## Task brief
Where a line below holds the string "state", copy that line.

*** Block opens ***

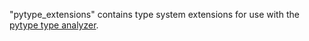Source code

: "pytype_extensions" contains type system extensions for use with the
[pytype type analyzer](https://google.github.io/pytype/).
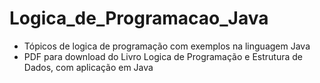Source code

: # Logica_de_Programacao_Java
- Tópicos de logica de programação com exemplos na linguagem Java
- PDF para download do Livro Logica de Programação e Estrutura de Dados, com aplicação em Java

*** Block closes ***
*** Block opens ***

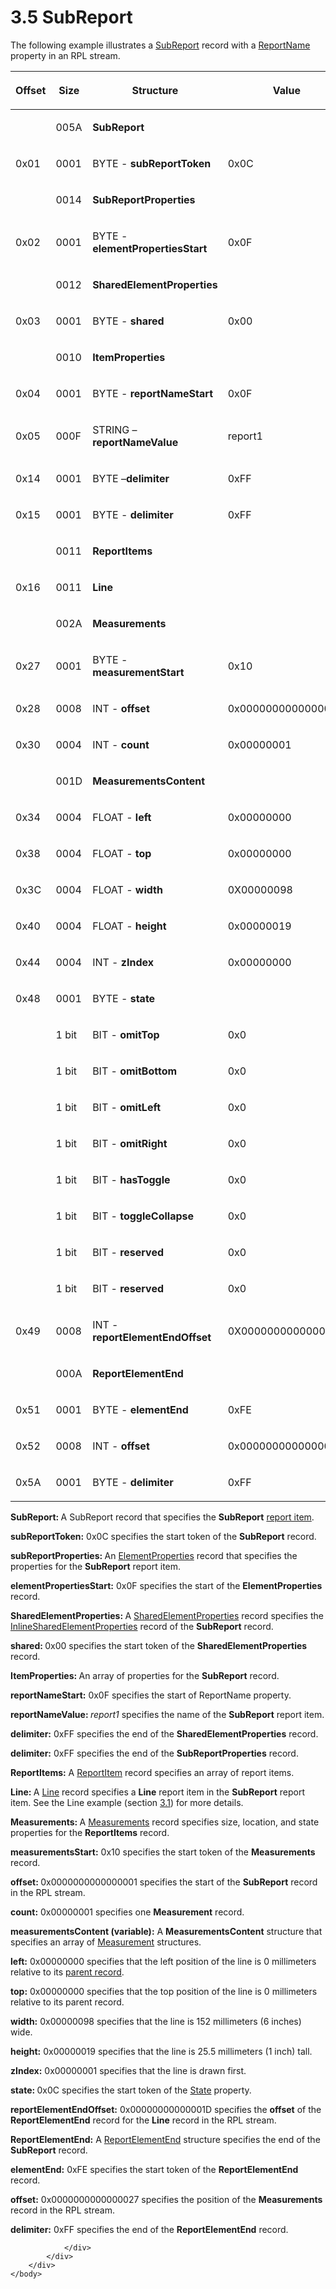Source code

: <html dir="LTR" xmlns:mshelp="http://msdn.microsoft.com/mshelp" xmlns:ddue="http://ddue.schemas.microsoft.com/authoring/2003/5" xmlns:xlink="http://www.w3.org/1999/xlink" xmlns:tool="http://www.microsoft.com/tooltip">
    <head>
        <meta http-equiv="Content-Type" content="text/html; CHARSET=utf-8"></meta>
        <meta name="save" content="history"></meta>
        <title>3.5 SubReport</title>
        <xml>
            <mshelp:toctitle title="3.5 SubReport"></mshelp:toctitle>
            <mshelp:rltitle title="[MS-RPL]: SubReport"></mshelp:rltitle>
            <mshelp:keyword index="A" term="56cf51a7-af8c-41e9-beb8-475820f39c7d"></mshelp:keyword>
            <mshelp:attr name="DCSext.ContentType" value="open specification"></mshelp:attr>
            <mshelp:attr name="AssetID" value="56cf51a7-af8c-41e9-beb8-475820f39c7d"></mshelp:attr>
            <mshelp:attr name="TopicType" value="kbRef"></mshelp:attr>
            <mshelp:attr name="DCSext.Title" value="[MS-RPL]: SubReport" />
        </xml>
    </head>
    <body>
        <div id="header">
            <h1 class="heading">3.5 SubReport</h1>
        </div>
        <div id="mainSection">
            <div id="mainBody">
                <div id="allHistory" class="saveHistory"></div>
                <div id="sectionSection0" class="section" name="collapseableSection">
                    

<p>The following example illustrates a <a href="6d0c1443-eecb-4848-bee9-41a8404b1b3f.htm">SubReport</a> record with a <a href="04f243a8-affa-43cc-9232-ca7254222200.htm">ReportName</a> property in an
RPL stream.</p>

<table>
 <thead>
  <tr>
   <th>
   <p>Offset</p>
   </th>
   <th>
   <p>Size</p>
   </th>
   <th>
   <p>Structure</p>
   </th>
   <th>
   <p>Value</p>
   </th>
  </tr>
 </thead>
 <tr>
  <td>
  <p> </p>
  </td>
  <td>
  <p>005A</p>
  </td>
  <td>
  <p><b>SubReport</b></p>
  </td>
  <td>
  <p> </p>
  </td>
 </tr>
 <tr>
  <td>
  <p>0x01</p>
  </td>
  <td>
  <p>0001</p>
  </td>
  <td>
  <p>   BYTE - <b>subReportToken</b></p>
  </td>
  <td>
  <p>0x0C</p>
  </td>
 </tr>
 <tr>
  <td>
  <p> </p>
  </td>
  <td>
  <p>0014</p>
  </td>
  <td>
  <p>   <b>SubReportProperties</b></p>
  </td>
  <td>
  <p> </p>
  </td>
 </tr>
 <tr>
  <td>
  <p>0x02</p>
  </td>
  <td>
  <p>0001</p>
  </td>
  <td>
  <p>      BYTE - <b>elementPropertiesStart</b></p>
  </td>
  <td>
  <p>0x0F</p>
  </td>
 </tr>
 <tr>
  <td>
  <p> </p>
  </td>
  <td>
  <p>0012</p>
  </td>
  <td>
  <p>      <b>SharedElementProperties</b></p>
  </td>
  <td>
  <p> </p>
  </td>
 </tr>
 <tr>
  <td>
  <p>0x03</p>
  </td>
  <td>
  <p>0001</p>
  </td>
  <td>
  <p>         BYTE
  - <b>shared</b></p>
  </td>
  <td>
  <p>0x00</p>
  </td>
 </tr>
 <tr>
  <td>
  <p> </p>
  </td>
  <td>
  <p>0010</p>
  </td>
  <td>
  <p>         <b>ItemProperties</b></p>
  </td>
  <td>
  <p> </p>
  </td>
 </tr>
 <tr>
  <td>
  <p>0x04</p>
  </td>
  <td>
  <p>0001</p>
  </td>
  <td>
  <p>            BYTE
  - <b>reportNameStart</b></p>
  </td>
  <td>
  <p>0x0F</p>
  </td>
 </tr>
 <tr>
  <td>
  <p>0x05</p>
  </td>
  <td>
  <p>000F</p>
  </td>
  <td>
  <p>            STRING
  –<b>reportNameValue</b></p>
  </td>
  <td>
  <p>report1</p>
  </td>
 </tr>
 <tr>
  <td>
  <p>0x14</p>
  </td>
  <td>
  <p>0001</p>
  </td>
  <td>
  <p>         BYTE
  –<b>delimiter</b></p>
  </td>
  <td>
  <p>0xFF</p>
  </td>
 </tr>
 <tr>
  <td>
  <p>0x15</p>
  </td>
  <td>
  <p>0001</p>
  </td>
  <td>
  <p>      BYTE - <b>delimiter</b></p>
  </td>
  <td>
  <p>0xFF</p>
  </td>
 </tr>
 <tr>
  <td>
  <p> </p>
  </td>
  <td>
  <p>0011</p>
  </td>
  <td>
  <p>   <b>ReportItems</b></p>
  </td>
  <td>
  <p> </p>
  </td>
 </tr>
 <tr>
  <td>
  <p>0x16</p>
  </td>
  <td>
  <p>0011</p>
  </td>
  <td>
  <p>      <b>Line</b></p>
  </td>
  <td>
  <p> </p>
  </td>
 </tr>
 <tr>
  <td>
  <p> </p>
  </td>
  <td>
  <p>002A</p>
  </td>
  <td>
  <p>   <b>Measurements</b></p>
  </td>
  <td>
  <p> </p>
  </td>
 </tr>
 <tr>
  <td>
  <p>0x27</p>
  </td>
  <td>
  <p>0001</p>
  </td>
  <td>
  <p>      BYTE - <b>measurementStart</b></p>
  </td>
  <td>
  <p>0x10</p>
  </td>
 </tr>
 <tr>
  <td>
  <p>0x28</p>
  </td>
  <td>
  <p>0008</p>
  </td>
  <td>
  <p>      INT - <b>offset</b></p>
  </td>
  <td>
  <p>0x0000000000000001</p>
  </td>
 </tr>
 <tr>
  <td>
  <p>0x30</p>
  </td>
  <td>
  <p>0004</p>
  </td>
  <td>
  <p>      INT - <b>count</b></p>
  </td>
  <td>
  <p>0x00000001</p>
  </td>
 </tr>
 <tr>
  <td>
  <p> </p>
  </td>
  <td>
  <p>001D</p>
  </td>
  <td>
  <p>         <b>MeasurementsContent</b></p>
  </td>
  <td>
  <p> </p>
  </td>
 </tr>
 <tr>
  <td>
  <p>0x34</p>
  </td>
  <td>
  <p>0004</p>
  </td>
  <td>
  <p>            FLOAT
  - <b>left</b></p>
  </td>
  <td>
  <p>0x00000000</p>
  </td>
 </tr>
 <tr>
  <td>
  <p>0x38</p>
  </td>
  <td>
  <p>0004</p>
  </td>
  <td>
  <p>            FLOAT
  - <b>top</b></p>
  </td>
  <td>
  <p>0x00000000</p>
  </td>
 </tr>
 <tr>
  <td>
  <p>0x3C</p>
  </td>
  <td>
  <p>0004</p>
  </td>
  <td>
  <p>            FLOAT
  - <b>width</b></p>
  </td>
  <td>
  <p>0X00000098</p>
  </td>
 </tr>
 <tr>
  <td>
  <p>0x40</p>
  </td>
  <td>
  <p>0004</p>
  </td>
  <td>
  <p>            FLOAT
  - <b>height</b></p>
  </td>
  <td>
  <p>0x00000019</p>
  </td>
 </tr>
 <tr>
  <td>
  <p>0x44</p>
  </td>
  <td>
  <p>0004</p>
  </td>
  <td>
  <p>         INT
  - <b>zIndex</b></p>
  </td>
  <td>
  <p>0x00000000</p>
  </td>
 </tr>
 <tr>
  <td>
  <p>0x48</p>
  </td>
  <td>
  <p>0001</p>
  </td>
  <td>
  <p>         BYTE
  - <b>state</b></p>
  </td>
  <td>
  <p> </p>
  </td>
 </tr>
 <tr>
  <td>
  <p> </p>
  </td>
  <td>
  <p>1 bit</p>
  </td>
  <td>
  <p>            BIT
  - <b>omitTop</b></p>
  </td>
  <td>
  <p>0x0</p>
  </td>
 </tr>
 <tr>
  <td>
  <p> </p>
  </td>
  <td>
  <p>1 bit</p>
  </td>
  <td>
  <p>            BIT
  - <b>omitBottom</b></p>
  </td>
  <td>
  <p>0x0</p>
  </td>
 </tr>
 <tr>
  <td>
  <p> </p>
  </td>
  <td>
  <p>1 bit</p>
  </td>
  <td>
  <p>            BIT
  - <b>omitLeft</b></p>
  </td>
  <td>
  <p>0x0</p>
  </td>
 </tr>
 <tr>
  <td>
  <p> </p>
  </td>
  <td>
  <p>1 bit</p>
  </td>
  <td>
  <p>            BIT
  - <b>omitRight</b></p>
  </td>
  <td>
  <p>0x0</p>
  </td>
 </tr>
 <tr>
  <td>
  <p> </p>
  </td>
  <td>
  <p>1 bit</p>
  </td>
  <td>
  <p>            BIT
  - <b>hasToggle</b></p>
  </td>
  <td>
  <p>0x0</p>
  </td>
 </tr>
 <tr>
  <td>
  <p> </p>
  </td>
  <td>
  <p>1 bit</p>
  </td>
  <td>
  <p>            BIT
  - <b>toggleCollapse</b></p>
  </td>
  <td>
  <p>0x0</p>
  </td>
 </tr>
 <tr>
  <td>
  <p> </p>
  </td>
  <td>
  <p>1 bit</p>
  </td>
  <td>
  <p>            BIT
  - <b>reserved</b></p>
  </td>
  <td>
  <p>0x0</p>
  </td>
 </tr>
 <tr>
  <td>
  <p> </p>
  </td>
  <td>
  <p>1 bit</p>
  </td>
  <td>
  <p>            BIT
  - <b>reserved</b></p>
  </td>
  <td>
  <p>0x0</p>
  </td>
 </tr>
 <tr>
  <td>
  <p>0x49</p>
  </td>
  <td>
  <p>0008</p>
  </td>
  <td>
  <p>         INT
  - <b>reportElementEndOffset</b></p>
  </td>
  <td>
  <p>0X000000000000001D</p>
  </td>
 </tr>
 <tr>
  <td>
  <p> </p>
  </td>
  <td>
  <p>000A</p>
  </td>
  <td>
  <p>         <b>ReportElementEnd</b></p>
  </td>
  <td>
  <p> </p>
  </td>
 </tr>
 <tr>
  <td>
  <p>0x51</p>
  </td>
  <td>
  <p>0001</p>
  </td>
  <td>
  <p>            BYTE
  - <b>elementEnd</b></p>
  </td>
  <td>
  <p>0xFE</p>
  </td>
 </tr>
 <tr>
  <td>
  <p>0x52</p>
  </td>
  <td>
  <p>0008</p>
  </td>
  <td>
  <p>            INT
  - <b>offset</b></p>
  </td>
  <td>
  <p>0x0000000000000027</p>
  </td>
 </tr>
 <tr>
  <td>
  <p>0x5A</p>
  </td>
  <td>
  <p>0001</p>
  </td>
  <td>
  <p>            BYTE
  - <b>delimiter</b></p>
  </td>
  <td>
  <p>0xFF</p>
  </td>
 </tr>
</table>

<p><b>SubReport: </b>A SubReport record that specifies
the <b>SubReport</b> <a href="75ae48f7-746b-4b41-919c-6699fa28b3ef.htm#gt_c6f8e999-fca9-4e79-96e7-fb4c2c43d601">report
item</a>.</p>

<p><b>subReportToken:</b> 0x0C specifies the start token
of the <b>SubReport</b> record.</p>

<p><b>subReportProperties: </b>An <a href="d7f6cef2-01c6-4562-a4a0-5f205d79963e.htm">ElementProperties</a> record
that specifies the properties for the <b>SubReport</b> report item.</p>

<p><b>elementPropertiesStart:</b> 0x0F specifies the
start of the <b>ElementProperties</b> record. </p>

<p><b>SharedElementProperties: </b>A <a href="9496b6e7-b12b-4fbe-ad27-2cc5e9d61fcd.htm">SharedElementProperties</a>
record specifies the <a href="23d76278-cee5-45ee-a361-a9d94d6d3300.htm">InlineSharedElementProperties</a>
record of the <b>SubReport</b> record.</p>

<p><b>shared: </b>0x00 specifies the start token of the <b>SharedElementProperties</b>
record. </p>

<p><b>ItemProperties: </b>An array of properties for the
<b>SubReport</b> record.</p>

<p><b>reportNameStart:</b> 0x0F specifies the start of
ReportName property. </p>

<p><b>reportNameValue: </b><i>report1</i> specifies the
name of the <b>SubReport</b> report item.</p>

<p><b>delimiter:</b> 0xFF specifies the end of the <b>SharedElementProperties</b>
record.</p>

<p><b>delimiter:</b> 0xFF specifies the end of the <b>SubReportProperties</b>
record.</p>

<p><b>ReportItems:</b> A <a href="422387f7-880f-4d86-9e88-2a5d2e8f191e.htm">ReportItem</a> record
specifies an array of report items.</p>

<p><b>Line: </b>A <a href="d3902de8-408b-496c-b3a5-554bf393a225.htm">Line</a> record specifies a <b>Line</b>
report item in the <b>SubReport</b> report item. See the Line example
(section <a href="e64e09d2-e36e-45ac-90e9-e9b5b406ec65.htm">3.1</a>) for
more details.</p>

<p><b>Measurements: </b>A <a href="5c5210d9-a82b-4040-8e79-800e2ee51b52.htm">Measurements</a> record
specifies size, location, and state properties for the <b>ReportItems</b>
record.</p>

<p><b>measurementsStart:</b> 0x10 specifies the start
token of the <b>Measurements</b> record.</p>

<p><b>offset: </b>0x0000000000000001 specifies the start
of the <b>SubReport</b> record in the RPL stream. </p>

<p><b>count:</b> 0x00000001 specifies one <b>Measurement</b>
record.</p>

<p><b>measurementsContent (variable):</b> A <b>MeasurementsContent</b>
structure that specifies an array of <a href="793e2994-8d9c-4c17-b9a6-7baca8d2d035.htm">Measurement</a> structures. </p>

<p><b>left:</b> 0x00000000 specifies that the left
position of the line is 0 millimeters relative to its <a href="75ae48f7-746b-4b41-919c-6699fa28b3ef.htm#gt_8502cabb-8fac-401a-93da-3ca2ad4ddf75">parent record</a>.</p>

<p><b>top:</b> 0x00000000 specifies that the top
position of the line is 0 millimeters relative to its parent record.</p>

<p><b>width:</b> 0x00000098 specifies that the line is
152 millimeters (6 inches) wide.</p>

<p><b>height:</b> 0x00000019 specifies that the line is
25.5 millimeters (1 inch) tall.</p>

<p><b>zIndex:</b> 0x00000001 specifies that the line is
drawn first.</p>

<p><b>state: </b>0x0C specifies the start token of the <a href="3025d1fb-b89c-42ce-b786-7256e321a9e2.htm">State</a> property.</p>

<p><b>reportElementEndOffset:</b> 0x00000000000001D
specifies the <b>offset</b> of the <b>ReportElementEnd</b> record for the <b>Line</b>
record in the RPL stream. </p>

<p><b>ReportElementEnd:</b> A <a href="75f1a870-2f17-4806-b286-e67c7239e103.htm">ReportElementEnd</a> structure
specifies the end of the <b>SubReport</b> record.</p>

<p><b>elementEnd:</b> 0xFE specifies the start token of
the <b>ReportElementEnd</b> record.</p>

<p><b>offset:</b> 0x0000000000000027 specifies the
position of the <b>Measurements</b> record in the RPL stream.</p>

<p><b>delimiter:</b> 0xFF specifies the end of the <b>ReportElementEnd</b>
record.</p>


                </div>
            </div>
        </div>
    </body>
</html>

*** Block closes ***

## Answer section
  - <b>state</b></p>
specifies size, location, and state properties for the <b>ReportItems</b>
<p><b>state: </b>0x0C specifies the start token of the <a href="3025d1fb-b89c-42ce-b786-7256e321a9e2.htm">State</a> property.</p>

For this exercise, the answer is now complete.